* _Task goal_
Will you transcribe all the entries word for word, skipping the pictures they hold?

[Plain-text document sources]

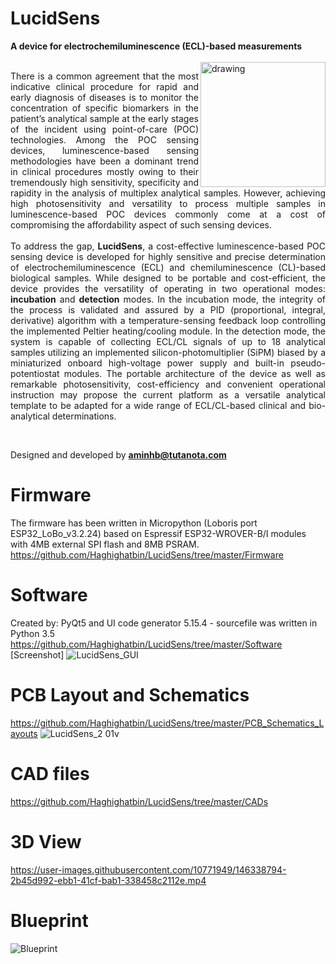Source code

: # LucidSens

<b>A device for electrochemiluminescence (ECL)-based measurements</b><br /><br />
<img src="https://user-images.githubusercontent.com/10771949/146339903-41fa4661-19f6-4b2a-bfe7-875df86d562a.jpg" alt="drawing" align="right" width="200"/>
<p align='justify'>
  There is a common agreement that the most indicative clinical procedure for rapid and early diagnosis of diseases is to monitor the concentration of specific biomarkers in the patient’s analytical sample at the early stages of the incident using point-of-care (POC) technologies. Among the POC sensing devices, luminescence-based sensing methodologies have been a dominant trend in clinical procedures mostly owing to their tremendously high sensitivity, specificity and rapidity in the analysis of multiplex analytical samples. However, achieving high photosensitivity and versatility to process multiple samples in luminescence-based POC devices commonly come at a cost of compromising the affordability aspect of such sensing devices. <br /><br />To address the gap, <b>LucidSens</b>, a cost-effective luminescence-based POC sensing device is developed for highly sensitive and precise determination of electrochemiluminescence (ECL) and chemiluminescence (CL)-based biological samples. While designed to be portable and cost-efficient, the device provides the versatility of operating in two operational modes: <b>incubation</b> and <b>detection</b> modes. In the incubation mode, the integrity of the process is validated and assured by a PID (proportional, integral, derivative) algorithm with a temperature-sensing feedback loop controlling the implemented Peltier heating/cooling module. In the detection mode, the system is capable of collecting ECL/CL signals of up to 18 analytical samples utilizing an implemented silicon-photomultiplier (SiPM) biased by a miniaturized onboard high-voltage power supply and built-in pseudo-potentiostat modules. The portable architecture of the device as well as remarkable photosensitivity, cost-efficiency and convenient operational instruction may propose the current platform as a versatile analytical template to be adapted for a wide range of ECL/CL-based clinical and bio-analytical determinations.</p><br />
  
Designed and developed by <b><aminhb@tutanota.com></b>


# Firmware
The firmware has been written in Micropython (Loboris port ESP32_LoBo_v3.2.24) based on Espressif ESP32-WROVER-B/I modules with 4MB external SPI flash and 8MB PSRAM.<br />
https://github.com/Haghighatbin/LucidSens/tree/master/Firmware

# Software
Created by: PyQt5 and UI code generator 5.15.4 - sourcefile was written in Python 3.5<br />
https://github.com/Haghighatbin/LucidSens/tree/master/Software   <br />
[Screenshot]
![LucidSens_GUI](https://user-images.githubusercontent.com/10771949/148481441-8a7e2a4e-e871-4713-838e-3adf6f83f3be.jpg)

# PCB Layout and Schematics
https://github.com/Haghighatbin/LucidSens/tree/master/PCB_Schematics_Layouts
![LucidSens_2 01v](https://user-images.githubusercontent.com/10771949/148480628-4447a5c0-6cc4-4ab4-ab1d-d9189cb89efb.png)

# CAD files
https://github.com/Haghighatbin/LucidSens/tree/master/CADs

# 3D View
https://user-images.githubusercontent.com/10771949/146338794-2b45d992-ebb1-41cf-bab1-338458c2112e.mp4

# Blueprint 
![Blueprint](https://user-images.githubusercontent.com/10771949/148339024-f001e29f-0144-4e3f-be11-59021a61e30a.jpg)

* _Written answer_
Source code

: # LucidSens

<b>A device for electrochemiluminescence (ECL)-based measurements</b><br /><br />
<img src="https://user-images.githubusercontent.com/10771949/146339903-41fa4661-19f6-4b2a-bfe7-875df86d562a.jpg" alt="drawing" align="right" width="200"/>
<p align='justify'>
  There is a common agreement that the most indicative clinical procedure for rapid and early diagnosis of diseases is to monitor the concentration of specific biomarkers in the patient’s analytical sample at the early stages of the incident using point-of-care (POC) technologies. Among the POC sensing devices, luminescence-based sensing methodologies have been a dominant trend in clinical procedures mostly owing to their tremendously high sensitivity, specificity and rapidity in the analysis of multiplex analytical samples. However, achieving high photosensitivity and versatility to process multiple samples in luminescence-based POC devices commonly come at a cost of compromising the affordability aspect of such sensing devices. <br /><br />To address the gap, <b>LucidSens</b>, a cost-effective luminescence-based POC sensing device is developed for highly sensitive and precise determination of electrochemiluminescence (ECL) and chemiluminescence (CL)-based biological samples. While designed to be portable and cost-efficient, the device provides the versatility of operating in two operational modes: <b>incubation</b> and <b>detection</b> modes. In the incubation mode, the integrity of the process is validated and assured by a PID (proportional, integral, derivative) algorithm with a temperature-sensing feedback loop controlling the implemented Peltier heating/cooling module. In the detection mode, the system is capable of collecting ECL/CL signals of up to 18 analytical samples utilizing an implemented silicon-photomultiplier (SiPM) biased by a miniaturized onboard high-voltage power supply and built-in pseudo-potentiostat modules. The portable architecture of the device as well as remarkable photosensitivity, cost-efficiency and convenient operational instruction may propose the current platform as a versatile analytical template to be adapted for a wide range of ECL/CL-based clinical and bio-analytical determinations.</p><br />
  
Designed and developed by <b><aminhb@tutanota.com></b>


# Firmware
The firmware has been written in Micropython (Loboris port ESP32_LoBo_v3.2.24) based on Espressif ESP32-WROVER-B/I modules with 4MB external SPI flash and 8MB PSRAM.<br />
https://github.com/Haghighatbin/LucidSens/tree/master/Firmware

# Software
Created by: PyQt5 and UI code generator 5.15.4 - sourcefile was written in Python 3.5<br />
https://github.com/Haghighatbin/LucidSens/tree/master/Software   <br />
[Screenshot]
![LucidSens_GUI](https://user-images.githubusercontent.com/10771949/148481441-8a7e2a4e-e871-4713-838e-3adf6f83f3be.jpg)

# PCB Layout and Schematics
https://github.com/Haghighatbin/LucidSens/tree/master/PCB_Schematics_Layouts
![LucidSens_2 01v](https://user-images.githubusercontent.com/10771949/148480628-4447a5c0-6cc4-4ab4-ab1d-d9189cb89efb.png)

# CAD files
https://github.com/Haghighatbin/LucidSens/tree/master/CADs

# 3D View
https://user-images.githubusercontent.com/10771949/146338794-2b45d992-ebb1-41cf-bab1-338458c2112e.mp4

# Blueprint 
![Blueprint](https://user-images.githubusercontent.com/10771949/148339024-f001e29f-0144-4e3f-be11-59021a61e30a.jpg)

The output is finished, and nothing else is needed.